Supplied information.
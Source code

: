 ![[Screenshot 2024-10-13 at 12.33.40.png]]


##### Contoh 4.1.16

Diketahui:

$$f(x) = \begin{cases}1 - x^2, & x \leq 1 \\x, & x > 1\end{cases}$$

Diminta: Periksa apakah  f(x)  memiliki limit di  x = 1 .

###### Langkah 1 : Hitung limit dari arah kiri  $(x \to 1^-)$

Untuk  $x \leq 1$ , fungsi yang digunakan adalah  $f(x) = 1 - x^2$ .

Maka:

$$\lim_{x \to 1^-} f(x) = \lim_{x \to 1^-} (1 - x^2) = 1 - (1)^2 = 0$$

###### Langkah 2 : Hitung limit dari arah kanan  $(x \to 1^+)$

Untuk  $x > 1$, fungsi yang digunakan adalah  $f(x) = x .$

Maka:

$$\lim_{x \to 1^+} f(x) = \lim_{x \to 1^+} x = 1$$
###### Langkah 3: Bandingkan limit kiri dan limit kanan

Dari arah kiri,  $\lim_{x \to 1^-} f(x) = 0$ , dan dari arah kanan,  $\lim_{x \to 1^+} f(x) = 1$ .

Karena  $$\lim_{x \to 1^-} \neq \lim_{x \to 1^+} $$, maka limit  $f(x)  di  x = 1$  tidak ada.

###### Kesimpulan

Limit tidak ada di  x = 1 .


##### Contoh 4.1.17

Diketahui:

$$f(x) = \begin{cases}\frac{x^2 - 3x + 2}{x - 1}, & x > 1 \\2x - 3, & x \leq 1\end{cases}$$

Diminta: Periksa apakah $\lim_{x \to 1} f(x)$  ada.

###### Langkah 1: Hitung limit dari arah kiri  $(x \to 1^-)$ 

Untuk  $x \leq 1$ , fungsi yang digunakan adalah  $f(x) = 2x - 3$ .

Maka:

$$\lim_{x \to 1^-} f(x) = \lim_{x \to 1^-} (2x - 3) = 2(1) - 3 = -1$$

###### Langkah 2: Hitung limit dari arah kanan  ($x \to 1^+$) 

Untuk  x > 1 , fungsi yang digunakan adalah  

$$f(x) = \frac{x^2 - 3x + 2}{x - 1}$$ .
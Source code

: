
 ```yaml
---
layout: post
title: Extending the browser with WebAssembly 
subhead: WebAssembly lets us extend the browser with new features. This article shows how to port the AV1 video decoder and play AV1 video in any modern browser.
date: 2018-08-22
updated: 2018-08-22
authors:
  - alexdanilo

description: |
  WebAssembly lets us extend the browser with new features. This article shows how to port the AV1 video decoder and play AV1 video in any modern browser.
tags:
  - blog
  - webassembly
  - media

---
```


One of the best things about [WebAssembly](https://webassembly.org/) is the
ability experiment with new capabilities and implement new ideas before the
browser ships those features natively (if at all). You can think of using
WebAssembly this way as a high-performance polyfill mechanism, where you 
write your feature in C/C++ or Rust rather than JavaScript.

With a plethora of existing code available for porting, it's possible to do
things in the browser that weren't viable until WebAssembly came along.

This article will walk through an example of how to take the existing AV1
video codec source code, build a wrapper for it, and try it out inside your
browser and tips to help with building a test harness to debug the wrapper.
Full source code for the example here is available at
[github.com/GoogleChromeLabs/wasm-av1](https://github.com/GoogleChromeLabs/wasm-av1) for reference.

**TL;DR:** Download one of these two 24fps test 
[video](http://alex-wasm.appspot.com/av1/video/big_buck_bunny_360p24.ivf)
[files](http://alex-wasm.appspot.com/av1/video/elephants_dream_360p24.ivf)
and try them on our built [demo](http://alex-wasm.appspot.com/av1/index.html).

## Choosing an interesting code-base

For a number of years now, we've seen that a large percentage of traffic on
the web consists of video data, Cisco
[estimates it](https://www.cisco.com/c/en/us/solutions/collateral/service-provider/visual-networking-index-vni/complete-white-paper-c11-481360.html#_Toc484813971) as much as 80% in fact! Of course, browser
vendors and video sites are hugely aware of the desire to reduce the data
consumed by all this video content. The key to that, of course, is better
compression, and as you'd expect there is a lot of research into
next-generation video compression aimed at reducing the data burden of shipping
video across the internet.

Brief. From the records above, print only the lines between the one holding "##### Contoh 4.1.17" and the one holding "video codec source", inclusive, exactly as they stand.

Answer to this task.
##### Contoh 4.1.17

Diketahui:

$$f(x) = \begin{cases}\frac{x^2 - 3x + 2}{x - 1}, & x > 1 \\2x - 3, & x \leq 1\end{cases}$$

Diminta: Periksa apakah $\lim_{x \to 1} f(x)$  ada.

###### Langkah 1: Hitung limit dari arah kiri  $(x \to 1^-)$ 

Untuk  $x \leq 1$ , fungsi yang digunakan adalah  $f(x) = 2x - 3$ .

Maka:

$$\lim_{x \to 1^-} f(x) = \lim_{x \to 1^-} (2x - 3) = 2(1) - 3 = -1$$

###### Langkah 2: Hitung limit dari arah kanan  ($x \to 1^+$) 

Untuk  x > 1 , fungsi yang digunakan adalah  

$$f(x) = \frac{x^2 - 3x + 2}{x - 1}$$ .
Source code

:
 ```yaml
---
layout: post
title: Extending the browser with WebAssembly 
subhead: WebAssembly lets us extend the browser with new features. This article shows how to port the AV1 video decoder and play AV1 video in any modern browser.
date: 2018-08-22
updated: 2018-08-22
authors:
  - alexdanilo

description: |
  WebAssembly lets us extend the browser with new features. This article shows how to port the AV1 video decoder and play AV1 video in any modern browser.
tags:
  - blog
  - webassembly
  - media

---
```


One of the best things about [WebAssembly](https://webassembly.org/) is the
ability experiment with new capabilities and implement new ideas before the
browser ships those features natively (if at all). You can think of using
WebAssembly this way as a high-performance polyfill mechanism, where you 
write your feature in C/C++ or Rust rather than JavaScript.

With a plethora of existing code available for porting, it's possible to do
things in the browser that weren't viable until WebAssembly came along.

This article will walk through an example of how to take the existing AV1
video codec source code, build a wrapper for it, and try it out inside your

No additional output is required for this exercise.